Search code examples
htmlrusthtml5everkuchiki

How to get all text of a HTML document (except script/style/noscript tags) using Kuchiki?


I'm trying to get all the text on a HTML page, except for non-visible text (example: I don't want text inside script/style/noscript tags).

Here's what I've come up with so far:

let parser = kuchiki::parse_html().one(content);
for child in parser.inclusive_descendants() {
    if let Some(el) = child.as_element() {
        let tag_name = &el.name.local;
        if tag_name == "script" || tag_name == "style" || tag_name == "noscript" {
            child.detach();
        }
    }
}
let text = parser.text_contents();
println!("{}", text);

The idea is that the 1st pass will remove any script, style, or noscript tags.

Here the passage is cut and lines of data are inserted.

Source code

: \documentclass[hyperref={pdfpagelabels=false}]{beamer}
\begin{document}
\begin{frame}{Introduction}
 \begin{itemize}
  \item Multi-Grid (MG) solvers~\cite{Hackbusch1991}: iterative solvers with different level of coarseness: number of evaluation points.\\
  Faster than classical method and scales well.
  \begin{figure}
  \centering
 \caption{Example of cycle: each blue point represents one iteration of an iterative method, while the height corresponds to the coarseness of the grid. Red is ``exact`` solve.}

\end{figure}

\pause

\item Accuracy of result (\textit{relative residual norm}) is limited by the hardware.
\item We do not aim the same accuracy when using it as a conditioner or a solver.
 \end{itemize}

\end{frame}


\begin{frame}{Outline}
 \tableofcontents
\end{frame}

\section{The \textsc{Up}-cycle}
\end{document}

And then I can call text_contents to get the visible text.

However, it seems like text_contents is still returning inline Javascript.

Am I mis-understanding the Kuchiki/html5ever API?


Solution

  • The inclusive_descendants() iterator doesn't seem to like iterating over nodes and detaching them.

    Given the following:

    Cargo.toml

    [dependencies]
    kuchiki = "0.8.1"
    

    main.rs

    use kuchiki::traits::TendrilSink;
    
    let content = "\
        <html>\
        <head></head>\
        <body>\
            <div>div </div>\
            <script type='text/javascript'>script </script>\
            <noscript>noscript </noscript>\
            <span>span</span>\
        </body>\
        </html>";
    
    let parser = kuchiki::parse_html().one(content);
    
    for child in parser.inclusive_descendants() {
        if let Some(el) = child.as_element() {
            println!("{}", el.name.local);
        }
    }
    
    // println!("{}", parser.text_contents());
    

    We do get all nodes:

    html
    head
    body
    div
    script
    noscript
    span
    

    When using text_contents() after iterating over them and detaching them like above, the iterator seems to lose track after the first detached node:

    div noscript span
    

    It doesn't seem to depend on the type of tag either, as switching the order of the <noscript> and <script> tag around gives us:

    div script span
    

    I found that detaching the nodes after collecting them first does seem to work:

    parser
        .inclusive_descendants()
        .filter(|node| {
            node.as_element().map_or(false, |e| {
                matches!(e.name.local.as_ref(), "script" | "style" | "noscript")
            })
        })
        .collect::<Vec<_>>()
        .iter()
        .for_each(|node| node.detach());
    
    println!("{}", parser.text_contents());
    
    div span